Start of ENTRIES SHOWN

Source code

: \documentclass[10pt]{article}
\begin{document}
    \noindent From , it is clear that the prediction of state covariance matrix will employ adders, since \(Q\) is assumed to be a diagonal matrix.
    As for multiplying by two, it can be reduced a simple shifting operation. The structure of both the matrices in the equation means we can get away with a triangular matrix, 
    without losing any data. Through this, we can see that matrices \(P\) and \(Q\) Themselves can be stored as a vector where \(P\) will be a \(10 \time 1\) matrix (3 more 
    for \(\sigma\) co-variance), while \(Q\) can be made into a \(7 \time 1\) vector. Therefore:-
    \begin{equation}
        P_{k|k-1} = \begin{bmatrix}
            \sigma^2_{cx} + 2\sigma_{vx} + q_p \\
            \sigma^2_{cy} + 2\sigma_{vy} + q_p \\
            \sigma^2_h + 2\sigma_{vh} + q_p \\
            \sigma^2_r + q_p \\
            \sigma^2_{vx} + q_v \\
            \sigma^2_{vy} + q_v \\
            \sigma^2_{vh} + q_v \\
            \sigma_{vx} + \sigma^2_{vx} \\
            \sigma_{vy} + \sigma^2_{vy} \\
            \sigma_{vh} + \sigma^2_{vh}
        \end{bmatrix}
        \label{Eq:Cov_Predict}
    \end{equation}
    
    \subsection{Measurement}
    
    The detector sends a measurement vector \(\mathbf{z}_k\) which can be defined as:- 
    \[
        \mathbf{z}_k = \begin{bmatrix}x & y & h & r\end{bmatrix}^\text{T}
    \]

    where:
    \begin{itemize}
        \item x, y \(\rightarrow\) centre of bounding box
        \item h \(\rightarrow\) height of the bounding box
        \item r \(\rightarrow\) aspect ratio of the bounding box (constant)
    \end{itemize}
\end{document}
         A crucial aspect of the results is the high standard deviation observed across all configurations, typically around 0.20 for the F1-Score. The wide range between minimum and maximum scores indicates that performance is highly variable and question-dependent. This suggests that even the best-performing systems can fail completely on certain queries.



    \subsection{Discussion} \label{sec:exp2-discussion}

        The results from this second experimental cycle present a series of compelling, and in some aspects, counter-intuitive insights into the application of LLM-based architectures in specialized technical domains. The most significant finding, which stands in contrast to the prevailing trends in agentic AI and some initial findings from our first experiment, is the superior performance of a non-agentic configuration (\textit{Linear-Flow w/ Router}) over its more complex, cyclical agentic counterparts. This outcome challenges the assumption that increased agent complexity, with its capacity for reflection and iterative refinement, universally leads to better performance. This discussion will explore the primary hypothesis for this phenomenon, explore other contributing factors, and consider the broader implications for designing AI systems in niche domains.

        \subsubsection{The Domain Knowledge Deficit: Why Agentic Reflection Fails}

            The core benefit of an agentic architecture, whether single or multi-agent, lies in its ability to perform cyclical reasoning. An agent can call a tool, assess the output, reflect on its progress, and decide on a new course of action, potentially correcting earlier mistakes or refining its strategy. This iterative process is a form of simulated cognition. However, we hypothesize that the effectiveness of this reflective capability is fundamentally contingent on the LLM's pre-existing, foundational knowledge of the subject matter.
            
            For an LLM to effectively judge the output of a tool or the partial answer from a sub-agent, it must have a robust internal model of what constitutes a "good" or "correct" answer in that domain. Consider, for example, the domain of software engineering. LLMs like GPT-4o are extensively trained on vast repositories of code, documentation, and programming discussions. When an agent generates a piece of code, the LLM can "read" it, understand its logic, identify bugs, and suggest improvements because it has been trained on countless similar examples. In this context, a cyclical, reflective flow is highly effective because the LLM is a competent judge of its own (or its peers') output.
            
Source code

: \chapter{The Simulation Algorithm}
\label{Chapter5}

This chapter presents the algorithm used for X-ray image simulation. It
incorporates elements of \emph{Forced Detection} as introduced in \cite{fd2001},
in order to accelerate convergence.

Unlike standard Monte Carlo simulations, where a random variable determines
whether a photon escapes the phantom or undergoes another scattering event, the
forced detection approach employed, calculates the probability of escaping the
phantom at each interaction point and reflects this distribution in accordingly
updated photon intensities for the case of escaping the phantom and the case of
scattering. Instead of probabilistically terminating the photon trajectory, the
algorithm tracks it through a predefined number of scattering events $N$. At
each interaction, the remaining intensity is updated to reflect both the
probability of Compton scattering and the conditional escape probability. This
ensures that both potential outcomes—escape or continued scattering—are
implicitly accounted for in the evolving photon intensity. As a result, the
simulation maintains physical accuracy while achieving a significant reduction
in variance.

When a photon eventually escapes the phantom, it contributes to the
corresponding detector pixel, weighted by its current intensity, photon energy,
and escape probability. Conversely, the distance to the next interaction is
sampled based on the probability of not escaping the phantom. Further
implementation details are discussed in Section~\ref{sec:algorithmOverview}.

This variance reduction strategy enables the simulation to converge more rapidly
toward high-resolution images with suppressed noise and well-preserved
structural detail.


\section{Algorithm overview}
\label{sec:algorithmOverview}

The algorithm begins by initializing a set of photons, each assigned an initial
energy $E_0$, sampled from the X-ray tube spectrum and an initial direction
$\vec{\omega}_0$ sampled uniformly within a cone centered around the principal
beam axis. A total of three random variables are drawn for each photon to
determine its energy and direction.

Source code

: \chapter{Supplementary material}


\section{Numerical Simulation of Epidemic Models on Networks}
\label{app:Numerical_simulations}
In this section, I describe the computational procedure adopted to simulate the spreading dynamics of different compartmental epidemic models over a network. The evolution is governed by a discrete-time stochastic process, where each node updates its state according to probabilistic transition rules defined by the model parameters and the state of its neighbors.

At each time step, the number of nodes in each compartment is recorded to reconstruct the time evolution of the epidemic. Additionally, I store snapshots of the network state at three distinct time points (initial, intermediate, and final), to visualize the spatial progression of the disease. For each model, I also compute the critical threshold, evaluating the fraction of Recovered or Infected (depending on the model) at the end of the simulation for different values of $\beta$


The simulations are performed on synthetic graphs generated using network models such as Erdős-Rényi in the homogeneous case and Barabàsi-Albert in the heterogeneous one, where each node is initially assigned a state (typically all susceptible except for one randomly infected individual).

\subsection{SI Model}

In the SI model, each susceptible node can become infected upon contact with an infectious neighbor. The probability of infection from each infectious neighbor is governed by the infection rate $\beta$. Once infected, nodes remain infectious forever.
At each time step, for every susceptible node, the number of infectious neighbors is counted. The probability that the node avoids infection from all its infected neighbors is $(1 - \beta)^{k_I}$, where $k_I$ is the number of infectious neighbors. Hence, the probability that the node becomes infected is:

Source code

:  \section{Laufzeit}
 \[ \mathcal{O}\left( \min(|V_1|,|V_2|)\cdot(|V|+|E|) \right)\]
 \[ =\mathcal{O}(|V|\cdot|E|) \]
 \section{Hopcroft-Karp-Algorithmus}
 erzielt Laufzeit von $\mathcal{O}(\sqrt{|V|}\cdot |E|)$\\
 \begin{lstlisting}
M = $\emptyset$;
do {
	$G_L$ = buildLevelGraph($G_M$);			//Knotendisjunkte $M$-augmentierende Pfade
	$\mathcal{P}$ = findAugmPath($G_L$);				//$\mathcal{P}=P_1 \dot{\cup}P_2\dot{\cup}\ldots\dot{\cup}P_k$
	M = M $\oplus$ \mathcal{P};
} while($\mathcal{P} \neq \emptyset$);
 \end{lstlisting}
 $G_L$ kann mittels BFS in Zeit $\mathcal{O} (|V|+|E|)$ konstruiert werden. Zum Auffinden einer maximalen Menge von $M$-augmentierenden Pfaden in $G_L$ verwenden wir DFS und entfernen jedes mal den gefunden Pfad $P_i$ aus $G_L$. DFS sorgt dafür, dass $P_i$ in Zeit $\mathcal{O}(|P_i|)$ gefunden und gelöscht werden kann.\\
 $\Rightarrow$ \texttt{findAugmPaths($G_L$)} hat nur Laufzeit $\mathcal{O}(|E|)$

End of ENTRIES SHOWN

Please repeat the data in full so that nothing differs from the original.

--- SOLUTION ---
Source code

: \documentclass[10pt]{article}
\begin{document}
    \noindent From , it is clear that the prediction of state covariance matrix will employ adders, since \(Q\) is assumed to be a diagonal matrix.
    As for multiplying by two, it can be reduced a simple shifting operation. The structure of both the matrices in the equation means we can get away with a triangular matrix, 
    without losing any data. Through this, we can see that matrices \(P\) and \(Q\) Themselves can be stored as a vector where \(P\) will be a \(10 \time 1\) matrix (3 more 
    for \(\sigma\) co-variance), while \(Q\) can be made into a \(7 \time 1\) vector. Therefore:-
    \begin{equation}
        P_{k|k-1} = \begin{bmatrix}
            \sigma^2_{cx} + 2\sigma_{vx} + q_p \\
            \sigma^2_{cy} + 2\sigma_{vy} + q_p \\
            \sigma^2_h + 2\sigma_{vh} + q_p \\
            \sigma^2_r + q_p \\
            \sigma^2_{vx} + q_v \\
            \sigma^2_{vy} + q_v \\
            \sigma^2_{vh} + q_v \\
            \sigma_{vx} + \sigma^2_{vx} \\
            \sigma_{vy} + \sigma^2_{vy} \\
            \sigma_{vh} + \sigma^2_{vh}
        \end{bmatrix}
        \label{Eq:Cov_Predict}
    \end{equation}
    
    \subsection{Measurement}
    
    The detector sends a measurement vector \(\mathbf{z}_k\) which can be defined as:- 
    \[
        \mathbf{z}_k = \begin{bmatrix}x & y & h & r\end{bmatrix}^\text{T}
    \]

    where:
    \begin{itemize}
        \item x, y \(\rightarrow\) centre of bounding box
        \item h \(\rightarrow\) height of the bounding box
        \item r \(\rightarrow\) aspect ratio of the bounding box (constant)
    \end{itemize}
\end{document}
         A crucial aspect of the results is the high standard deviation observed across all configurations, typically around 0.20 for the F1-Score. The wide range between minimum and maximum scores indicates that performance is highly variable and question-dependent. This suggests that even the best-performing systems can fail completely on certain queries.



    \subsection{Discussion} \label{sec:exp2-discussion}

        The results from this second experimental cycle present a series of compelling, and in some aspects, counter-intuitive insights into the application of LLM-based architectures in specialized technical domains. The most significant finding, which stands in contrast to the prevailing trends in agentic AI and some initial findings from our first experiment, is the superior performance of a non-agentic configuration (\textit{Linear-Flow w/ Router}) over its more complex, cyclical agentic counterparts. This outcome challenges the assumption that increased agent complexity, with its capacity for reflection and iterative refinement, universally leads to better performance. This discussion will explore the primary hypothesis for this phenomenon, explore other contributing factors, and consider the broader implications for designing AI systems in niche domains.

        \subsubsection{The Domain Knowledge Deficit: Why Agentic Reflection Fails}

            The core benefit of an agentic architecture, whether single or multi-agent, lies in its ability to perform cyclical reasoning. An agent can call a tool, assess the output, reflect on its progress, and decide on a new course of action, potentially correcting earlier mistakes or refining its strategy. This iterative process is a form of simulated cognition. However, we hypothesize that the effectiveness of this reflective capability is fundamentally contingent on the LLM's pre-existing, foundational knowledge of the subject matter.
            
            For an LLM to effectively judge the output of a tool or the partial answer from a sub-agent, it must have a robust internal model of what constitutes a "good" or "correct" answer in that domain. Consider, for example, the domain of software engineering. LLMs like GPT-4o are extensively trained on vast repositories of code, documentation, and programming discussions. When an agent generates a piece of code, the LLM can "read" it, understand its logic, identify bugs, and suggest improvements because it has been trained on countless similar examples. In this context, a cyclical, reflective flow is highly effective because the LLM is a competent judge of its own (or its peers') output.
            
Source code

: \chapter{The Simulation Algorithm}
\label{Chapter5}

This chapter presents the algorithm used for X-ray image simulation. It
incorporates elements of \emph{Forced Detection} as introduced in \cite{fd2001},
in order to accelerate convergence.

Unlike standard Monte Carlo simulations, where a random variable determines
whether a photon escapes the phantom or undergoes another scattering event, the
forced detection approach employed, calculates the probability of escaping the
phantom at each interaction point and reflects this distribution in accordingly
updated photon intensities for the case of escaping the phantom and the case of
scattering. Instead of probabilistically terminating the photon trajectory, the
algorithm tracks it through a predefined number of scattering events $N$. At
each interaction, the remaining intensity is updated to reflect both the
probability of Compton scattering and the conditional escape probability. This
ensures that both potential outcomes—escape or continued scattering—are
implicitly accounted for in the evolving photon intensity. As a result, the
simulation maintains physical accuracy while achieving a significant reduction
in variance.

When a photon eventually escapes the phantom, it contributes to the
corresponding detector pixel, weighted by its current intensity, photon energy,
and escape probability. Conversely, the distance to the next interaction is
sampled based on the probability of not escaping the phantom. Further
implementation details are discussed in Section~\ref{sec:algorithmOverview}.

This variance reduction strategy enables the simulation to converge more rapidly
toward high-resolution images with suppressed noise and well-preserved
structural detail.


\section{Algorithm overview}
\label{sec:algorithmOverview}

The algorithm begins by initializing a set of photons, each assigned an initial
energy $E_0$, sampled from the X-ray tube spectrum and an initial direction
$\vec{\omega}_0$ sampled uniformly within a cone centered around the principal
beam axis. A total of three random variables are drawn for each photon to
determine its energy and direction.

Source code

: \chapter{Supplementary material}


\section{Numerical Simulation of Epidemic Models on Networks}
\label{app:Numerical_simulations}
In this section, I describe the computational procedure adopted to simulate the spreading dynamics of different compartmental epidemic models over a network. The evolution is governed by a discrete-time stochastic process, where each node updates its state according to probabilistic transition rules defined by the model parameters and the state of its neighbors.

At each time step, the number of nodes in each compartment is recorded to reconstruct the time evolution of the epidemic. Additionally, I store snapshots of the network state at three distinct time points (initial, intermediate, and final), to visualize the spatial progression of the disease. For each model, I also compute the critical threshold, evaluating the fraction of Recovered or Infected (depending on the model) at the end of the simulation for different values of $\beta$


The simulations are performed on synthetic graphs generated using network models such as Erdős-Rényi in the homogeneous case and Barabàsi-Albert in the heterogeneous one, where each node is initially assigned a state (typically all susceptible except for one randomly infected individual).

\subsection{SI Model}

In the SI model, each susceptible node can become infected upon contact with an infectious neighbor. The probability of infection from each infectious neighbor is governed by the infection rate $\beta$. Once infected, nodes remain infectious forever.
At each time step, for every susceptible node, the number of infectious neighbors is counted. The probability that the node avoids infection from all its infected neighbors is $(1 - \beta)^{k_I}$, where $k_I$ is the number of infectious neighbors. Hence, the probability that the node becomes infected is:

Source code

:  \section{Laufzeit}
 \[ \mathcal{O}\left( \min(|V_1|,|V_2|)\cdot(|V|+|E|) \right)\]
 \[ =\mathcal{O}(|V|\cdot|E|) \]
 \section{Hopcroft-Karp-Algorithmus}
 erzielt Laufzeit von $\mathcal{O}(\sqrt{|V|}\cdot |E|)$\\
 \begin{lstlisting}
M = $\emptyset$;
do {
	$G_L$ = buildLevelGraph($G_M$);			//Knotendisjunkte $M$-augmentierende Pfade
	$\mathcal{P}$ = findAugmPath($G_L$);				//$\mathcal{P}=P_1 \dot{\cup}P_2\dot{\cup}\ldots\dot{\cup}P_k$
	M = M $\oplus$ \mathcal{P};
} while($\mathcal{P} \neq \emptyset$);
 \end{lstlisting}
 $G_L$ kann mittels BFS in Zeit $\mathcal{O} (|V|+|E|)$ konstruiert werden. Zum Auffinden einer maximalen Menge von $M$-augmentierenden Pfaden in $G_L$ verwenden wir DFS und entfernen jedes mal den gefunden Pfad $P_i$ aus $G_L$. DFS sorgt dafür, dass $P_i$ in Zeit $\mathcal{O}(|P_i|)$ gefunden und gelöscht werden kann.\\
 $\Rightarrow$ \texttt{findAugmPaths($G_L$)} hat nur Laufzeit $\mathcal{O}(|E|)$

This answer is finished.